Rispetto ai rischi, anche per le future generazioni, riguardo allo stoccaggio geologico della CO2, disastri come quelli di Trecate e della Deepwater Horizon mostrano che non è sufficiente la stabilità geologica a scongiurare fughe completamente incontrollabili del contenuto del reservoir. In aree sismiche caratterizzate dalla presenza di faglie note, come la fascia adriatica, non si può escludere che terremoti modifichino la capacità futura di un sito di stoccaggio di trattenere affidabilmente il contenuto, così come esiste evidenza di sismicità indotta da attività di estrazione e reiniezione di fluidi.
Rispetto allo stato attuale di funzionamento, i circa 40 impianti commerciali di cattura della CO2 operativi nel mondo catturano annualmente 45 milioni di tonnellate di CO2, equivalenti solo allo 0,12% delle emissioni globali del 2022 legate al solo settore energetico, senza contare gli altri milioni di tonnellate provenienti dai trasporti, dalla vita domestica, dall’agricoltura, i rifiuti e tutti gli altri settori.
Dal punto di vista del bilancio costi-benefici, dunque, non ci siamo proprio. Molte attività energivore sono più elettrificabili di quanto si pensi comunemente, e investire per imboccare questa strada sarebbe sicuramente molto più conveniente, da tutti i punti di vista. Ma sappiamo anche bene che le società oil-gas ricevono cospicui sussidi ( i famosi SAD, Sussidi Ambientalmente Dannosi, che i governi continuano ad erogare) e quindi non si pongono il problema della reale utilità dei progetti. I sussidi pubblici alle fonti inquinanti andrebbero progressivamente tagliati, invece ammontano a svariate decine di miliardi annui, ed ENI e SNAM sono fra i massimi beneficiari.
Se vogliamo proteggere e salvare l’umanità e il pianeta e invertire decisamente la rotta dell’attuale surriscaldamento globale provocato dai gas climalteranti c’è una sola strada percorribile: diminuire drasticamente e con urgenza l’uso dei combustibili fossili.

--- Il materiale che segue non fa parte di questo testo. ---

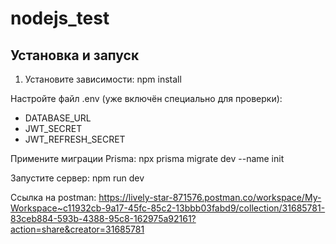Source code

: # nodejs_test

## Установка и запуск

1. Установите зависимости:
   npm install

Настройте файл .env (уже включён специально для проверки):
- DATABASE_URL
- JWT_SECRET
- JWT_REFRESH_SECRET

Примените миграции Prisma:
npx prisma migrate dev --name init

Запустите сервер:
npm run dev

Ссылка на postman: https://lively-star-871576.postman.co/workspace/My-Workspace~c11932cb-9a17-45fc-85c2-13bbb03fabd9/collection/31685781-83ceb884-593b-4388-95c8-162975a92161?action=share&creator=31685781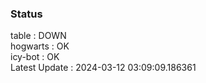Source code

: ### Status


table : DOWN  
hogwarts : OK  
icy-bot : OK  
Latest Update : 2024-03-12 03:09:09.186361
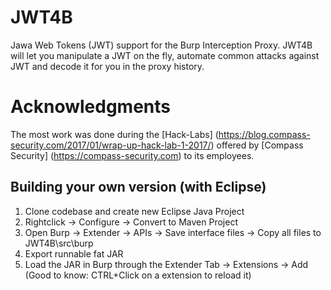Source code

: # JWT4B
Jawa Web Tokens (JWT) support for the Burp Interception Proxy. JWT4B will let you manipulate a JWT on the fly, automate common attacks against JWT and decode it for you in the proxy history.

# Acknowledgments
The most work was done during the [Hack-Labs] (https://blog.compass-security.com/2017/01/wrap-up-hack-lab-1-2017/) offered by [Compass Security] (https://compass-security.com) to its employees.

## Building your own version (with Eclipse)
1. Clone codebase and create new Eclipse Java Project
2. Rightclick -> Configure -> Convert to Maven Project
3. Open Burp -> Extender -> APIs -> Save interface files -> Copy all files to JWT4B\src\burp
4. Export runnable fat JAR
5. Load the JAR in Burp through the Extender Tab -> Extensions -> Add (Good to know: CTRL+Click on a extension to reload it)
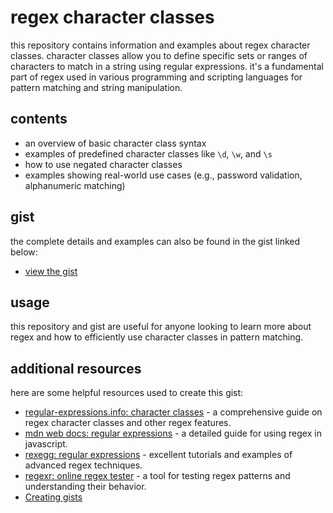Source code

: # regex character classes

this repository contains information and examples about regex character classes. character classes allow you to define specific sets or ranges of characters to match in a string using regular expressions. it's a fundamental part of regex used in various programming and scripting languages for pattern matching and string manipulation.

## contents

- an overview of basic character class syntax
- examples of predefined character classes like `\d`, `\w`, and `\s`
- how to use negated character classes
- examples showing real-world use cases (e.g., password validation, alphanumeric matching)

## gist

the complete details and examples can also be found in the gist linked below:

- [view the gist](https://gist.github.com/MiguelPena0101/09f35f5d6c25d502425d809b5071875b)

## usage

this repository and gist are useful for anyone looking to learn more about regex and how to efficiently use character classes in pattern matching.

## additional resources

here are some helpful resources used to create this gist:

- [regular-expressions.info: character classes](https://www.regular-expressions.info/charclass.html) - a comprehensive guide on regex character classes and other regex features.
- [mdn web docs: regular expressions](https://developer.mozilla.org/en-US/docs/Web/JavaScript/Guide/Regular_Expressions) - a detailed guide for using regex in javascript.
- [rexegg: regular expressions](https://www.rexegg.com/) - excellent tutorials and examples of advanced regex techniques.
- [regexr: online regex tester](https://regexr.com/) - a tool for testing regex patterns and understanding their behavior.
- [Creating gists](https://docs.github.com/en/get-started/writing-on-github/editing-and-sharing-content-with-gists/creating-gists)

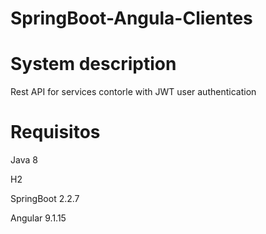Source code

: # SpringBoot-Angula-Clientes

# System description
  Rest API for services contorle with JWT user authentication

# Requisitos
  Java 8
  
  H2
  
  SpringBoot 2.2.7
  
  Angular 9.1.15
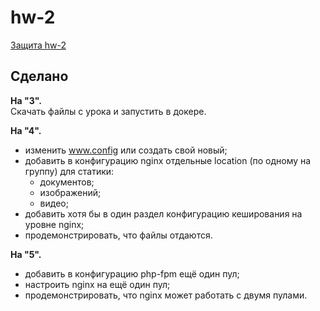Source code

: # hw-2


[Защита hw-2](https://drive.google.com/)

## Сделано


**На "3".**  
Скачать файлы с урока и запустить в докере.  

**На "4".**
- изменить www.config или создать свой новый; 
- добавить в конфигурацию nginx отдельные location (по одному на группу) для статики:
  - документов;
  - изображений; 
  - видео; 
- добавить хотя бы в один раздел конфигурацию кеширования на уровне nginx; 
- продемонстрировать, что файлы отдаются.

**На "5".**  
- добавить в конфигурацию php-fpm ещё один пул;
- настроить nginx на ещё один пул;
- продемонстрировать, что nginx может работать с двумя пулами.
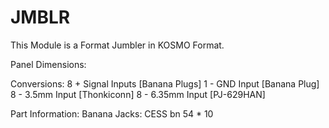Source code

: # JMBLR
This Module is a Format Jumbler in KOSMO Format.

Panel Dimensions: 

Conversions: 
8 + Signal Inputs [Banana Plugs]
1 - GND Input     [Banana Plug]
8 - 3.5mm Input   [Thonkiconn]
8 - 6.35mm Input  [PJ-629HAN]


Part Information:
Banana Jacks: CESS  bn 54 * 10
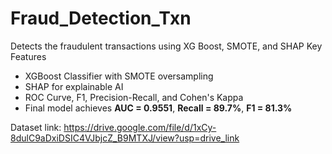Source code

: # Fraud_Detection_Txn
Detects the fraudulent transactions using XG Boost, SMOTE, and SHAP
Key Features
- XGBoost Classifier with SMOTE oversampling
- SHAP for explainable AI
- ROC Curve, F1, Precision-Recall, and Cohen's Kappa
- Final model achieves **AUC = 0.9551**, **Recall = 89.7%**, **F1 = 81.3%**

Dataset link:
https://drive.google.com/file/d/1xCy-8dulC9aDxiDSIC4VJbjcZ_B9MTXJ/view?usp=drive_link

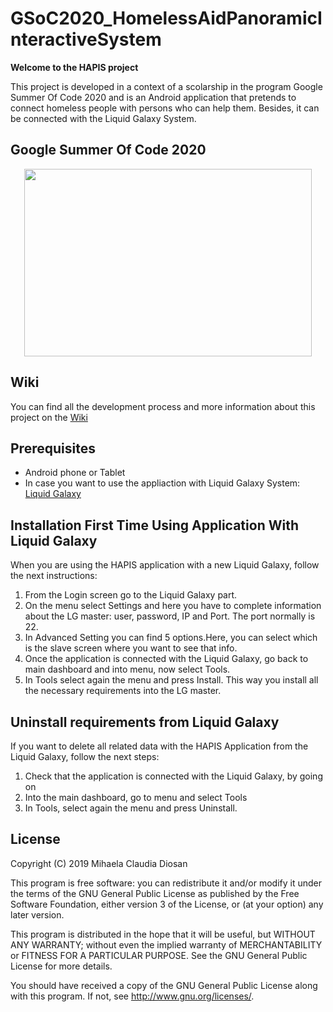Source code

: # GSoC2020_HomelessAidPanoramicInteractiveSystem

__Welcome to the HAPIS project__

This project is developed in a context of a scolarship in the program Google Summer Of Code 2020 and is an Android application that pretends
to connect homeless people with persons who can help them. Besides, it can be connected with the Liquid Galaxy System.

 ## __Google Summer Of Code 2020__
 
 <p align="center"> 
 <img width="460" height="300" src="https://jderobot.github.io/assets/images/activities/gsoc-2020.jpg">
</p>

## __Wiki__
 
 You can find all the development process and more information about this project on the [Wiki](https://github.com/LiquidGalaxyLAB/GSoC2020_HomelessAidPanoramicInteractiveSystem/wiki) 
 
## __Prerequisites__
 
 * Android phone or Tablet
 * In case you want to use the appliaction with Liquid Galaxy System:  [Liquid Galaxy](https://github.com/LiquidGalaxyLAB/liquid-galaxy)
 


## __Installation First Time Using Application With Liquid Galaxy__

When you are using the HAPIS application with a new Liquid Galaxy, follow the next instructions:

 1. From the Login screen go to the Liquid Galaxy part.
 2. On the menu select Settings and here you have to complete information about the LG master: user, password, IP and Port. The port normally is 22.
 3. In Advanced Setting you can find 5 options.Here, you can select which is the slave screen where you want to see that info.
 3. Once the application is connected with the Liquid Galaxy, go back to main dashboard and into menu, now select Tools.
 4. In Tools select again the menu and press Install. This way you install all the necessary requirements into the LG master.
 
 
 
## __Uninstall requirements from Liquid Galaxy__

If you want to delete all related data with the HAPIS Application from the Liquid Galaxy, follow the next steps:

 1. Check that the application is connected with the Liquid Galaxy, by going on
 2. Into the main dashboard, go to menu and select Tools
 3. In Tools, select again the menu and press Uninstall.



## __License__

Copyright (C) 2019 Mihaela Claudia Diosan

This program is free software: you can redistribute it and/or modify it under the terms of the GNU General Public License as published by the Free Software Foundation, either version 3 of the License, or (at your option) any later version.

This program is distributed in the hope that it will be useful, but WITHOUT ANY WARRANTY; without even the implied warranty of MERCHANTABILITY or FITNESS FOR A PARTICULAR PURPOSE. See the GNU General Public License for more details.

You should have received a copy of the GNU General Public License along with this program. If not, see http://www.gnu.org/licenses/.
   


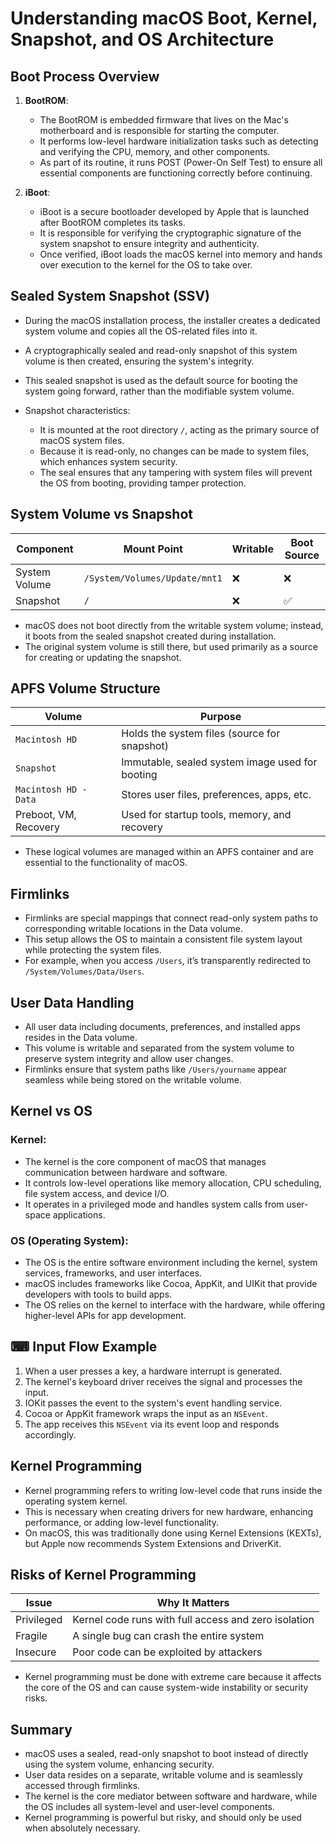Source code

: 
#  Understanding macOS Boot, Kernel, Snapshot, and OS Architecture

##  Boot Process Overview

1. **BootROM**:
   - The BootROM is embedded firmware that lives on the Mac's motherboard and is responsible for starting the computer.
   - It performs low-level hardware initialization tasks such as detecting and verifying the CPU, memory, and other components.
   - As part of its routine, it runs POST (Power-On Self Test) to ensure all essential components are functioning correctly before continuing.

2. **iBoot**:
   - iBoot is a secure bootloader developed by Apple that is launched after BootROM completes its tasks.
   - It is responsible for verifying the cryptographic signature of the system snapshot to ensure integrity and authenticity.
   - Once verified, iBoot loads the macOS kernel into memory and hands over execution to the kernel for the OS to take over.

##  Sealed System Snapshot (SSV)

- During the macOS installation process, the installer creates a dedicated system volume and copies all the OS-related files into it.
- A cryptographically sealed and read-only snapshot of this system volume is then created, ensuring the system's integrity.
- This sealed snapshot is used as the default source for booting the system going forward, rather than the modifiable system volume.

- Snapshot characteristics:
  - It is mounted at the root directory `/`, acting as the primary source of macOS system files.
  - Because it is read-only, no changes can be made to system files, which enhances system security.
  - The seal ensures that any tampering with system files will prevent the OS from booting, providing tamper protection.

##  System Volume vs Snapshot

| Component      | Mount Point                         | Writable | Boot Source |
|----------------|-------------------------------------|----------|-------------|
| System Volume  | `/System/Volumes/Update/mnt1`       | ❌       | ❌          |
| Snapshot       | `/`                                 | ❌       | ✅          |

- macOS does not boot directly from the writable system volume; instead, it boots from the sealed snapshot created during installation.
- The original system volume is still there, but used primarily as a source for creating or updating the snapshot.

##  APFS Volume Structure

| Volume                    | Purpose                                          |
|---------------------------|--------------------------------------------------|
| `Macintosh HD`            | Holds the system files (source for snapshot)    |
| `Snapshot`                | Immutable, sealed system image used for booting |
| `Macintosh HD - Data`     | Stores user files, preferences, apps, etc.      |
| Preboot, VM, Recovery     | Used for startup tools, memory, and recovery    |

- These logical volumes are managed within an APFS container and are essential to the functionality of macOS.

##  Firmlinks

- Firmlinks are special mappings that connect read-only system paths to corresponding writable locations in the Data volume.
- This setup allows the OS to maintain a consistent file system layout while protecting the system files.
- For example, when you access `/Users`, it’s transparently redirected to `/System/Volumes/Data/Users`.

##  User Data Handling

- All user data including documents, preferences, and installed apps resides in the Data volume.
- This volume is writable and separated from the system volume to preserve system integrity and allow user changes.
- Firmlinks ensure that system paths like `/Users/yourname` appear seamless while being stored on the writable volume.

##  Kernel vs OS

### Kernel:
- The kernel is the core component of macOS that manages communication between hardware and software.
- It controls low-level operations like memory allocation, CPU scheduling, file system access, and device I/O.
- It operates in a privileged mode and handles system calls from user-space applications.

### OS (Operating System):
- The OS is the entire software environment including the kernel, system services, frameworks, and user interfaces.
- macOS includes frameworks like Cocoa, AppKit, and UIKit that provide developers with tools to build apps.
- The OS relies on the kernel to interface with the hardware, while offering higher-level APIs for app development.

## ⌨ Input Flow Example

1. When a user presses a key, a hardware interrupt is generated.
2. The kernel's keyboard driver receives the signal and processes the input.
3. IOKit passes the event to the system's event handling service.
4. Cocoa or AppKit framework wraps the input as an `NSEvent`.
5. The app receives this `NSEvent` via its event loop and responds accordingly.

##  Kernel Programming

- Kernel programming refers to writing low-level code that runs inside the operating system kernel.
- This is necessary when creating drivers for new hardware, enhancing performance, or adding low-level functionality.
- On macOS, this was traditionally done using Kernel Extensions (KEXTs), but Apple now recommends System Extensions and DriverKit.

##  Risks of Kernel Programming

| Issue      | Why It Matters                                      |
|------------|------------------------------------------------------|
| Privileged | Kernel code runs with full access and zero isolation |
| Fragile    | A single bug can crash the entire system             |
| Insecure   | Poor code can be exploited by attackers              |

- Kernel programming must be done with extreme care because it affects the core of the OS and can cause system-wide instability or security risks.

##  Summary

- macOS uses a sealed, read-only snapshot to boot instead of directly using the system volume, enhancing security.
- User data resides on a separate, writable volume and is seamlessly accessed through firmlinks.
- The kernel is the core mediator between software and hardware, while the OS includes all system-level and user-level components.
- Kernel programming is powerful but risky, and should only be used when absolutely necessary.
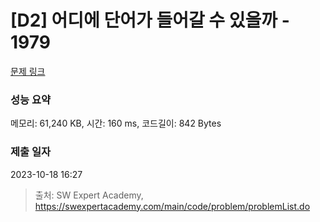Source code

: # [D2] 어디에 단어가 들어갈 수 있을까 - 1979 

[문제 링크](https://swexpertacademy.com/main/code/problem/problemDetail.do?contestProbId=AV5PuPq6AaQDFAUq) 

### 성능 요약

메모리: 61,240 KB, 시간: 160 ms, 코드길이: 842 Bytes

### 제출 일자

2023-10-18 16:27



> 출처: SW Expert Academy, https://swexpertacademy.com/main/code/problem/problemList.do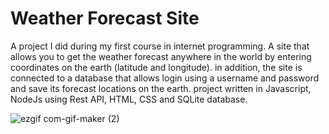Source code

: # Weather Forecast Site

A project I did during my first course in internet programming. A site that allows you to get the weather forecast anywhere in the world by entering coordinates on the earth (latitude and longitude). in addition, the site is connected to a database that allows login using a username and password and save its forecast locations on the earth. project written in Javascript, NodeJs using Rest API, HTML, CSS and SQLite database.

![ezgif com-gif-maker (2)](https://user-images.githubusercontent.com/74188589/136419405-8cc1d877-eee9-46e4-b3d8-03dcb5f7d1ed.gif)
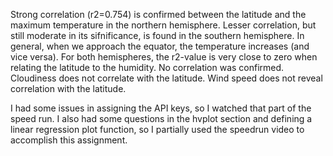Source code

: Strong correlation (r2=0.754) is confirmed between the latitude and the maximum temperature in the northern hemisphere. Lesser correlation, but still moderate in its sifnificance, is found in the southern hemisphere. In general, when we approach the equator, the temperature increases (and vice versa).
For both hemispheres, the r2-value is very close to zero when relating the latitude to the humidity. No correlation was confirmed.
Cloudiness does not correlate with the latitude. 
Wind speed does not reveal correlation with the latitude.

I had some issues in assigning the API keys, so I watched that part of the speed run. I also had some questions in the hvplot section and defining a linear regression plot function, so I partially used the speedrun video to accomplish this assignment.
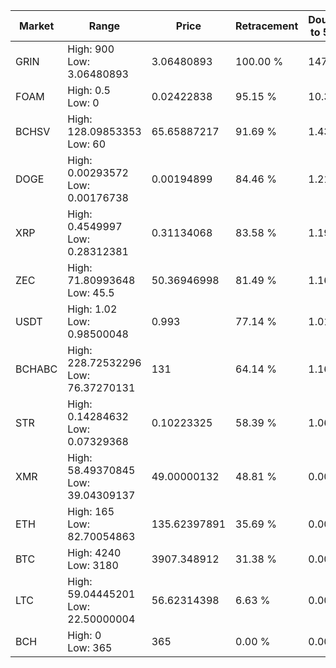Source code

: | Market | Range | Price| Retracement | Doubles to 50% |
| --- | --- | --- | --- | --- |
| GRIN | High: 900<br />Low: 3.06480893 | 3.06480893 | 100.00 % | 147.33 |
| FOAM | High: 0.5<br />Low: 0 | 0.02422838 | 95.15 % | 10.32 |
| BCHSV | High: 128.09853353<br />Low: 60 | 65.65887217 | 91.69 % | 1.43 |
| DOGE | High: 0.00293572<br />Low: 0.00176738 | 0.00194899 | 84.46 % | 1.21 |
| XRP | High: 0.4549997<br />Low: 0.28312381 | 0.31134068 | 83.58 % | 1.19 |
| ZEC | High: 71.80993648<br />Low: 45.5 | 50.36946998 | 81.49 % | 1.16 |
| USDT | High: 1.02<br />Low: 0.98500048 | 0.993 | 77.14 % | 1.01 |
| BCHABC | High: 228.72532296<br />Low: 76.37270131 | 131 | 64.14 % | 1.16 |
| STR | High: 0.14284632<br />Low: 0.07329368 | 0.10223325 | 58.39 % | 1.06 |
| XMR | High: 58.49370845<br />Low: 39.04309137 | 49.00000132 | 48.81 % | 0.00 |
| ETH | High: 165<br />Low: 82.70054863 | 135.62397891 | 35.69 % | 0.00 |
| BTC | High: 4240<br />Low: 3180 | 3907.348912 | 31.38 % | 0.00 |
| LTC | High: 59.04445201<br />Low: 22.50000004 | 56.62314398 | 6.63 % | 0.00 |
| BCH | High: 0<br />Low: 365 | 365 | 0.00 % | 0.00 |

Gli obiettivi dell’Europa sono chiari: ridurre le emissioni nette di gas a effetto serra (principalmente CO2 e metano) di almeno il 55% entro il 2030 e diventare il primo continente a impatto climatico zero entro il 2050..
Noi siamo convinti che tutto il sistema energetico debba essere profondamente riformato, tolto dall’ambito del profitto e traslato in quello dei beni comuni, e soltanto così la società nel suo complesso potrà decidere quali sono i fronti della ricerca e della tecnologia realmente utili. Ma a SNAM e a ENI, e ai loro “padrini politici” di ogni colore, il tema del bene comune non interessa.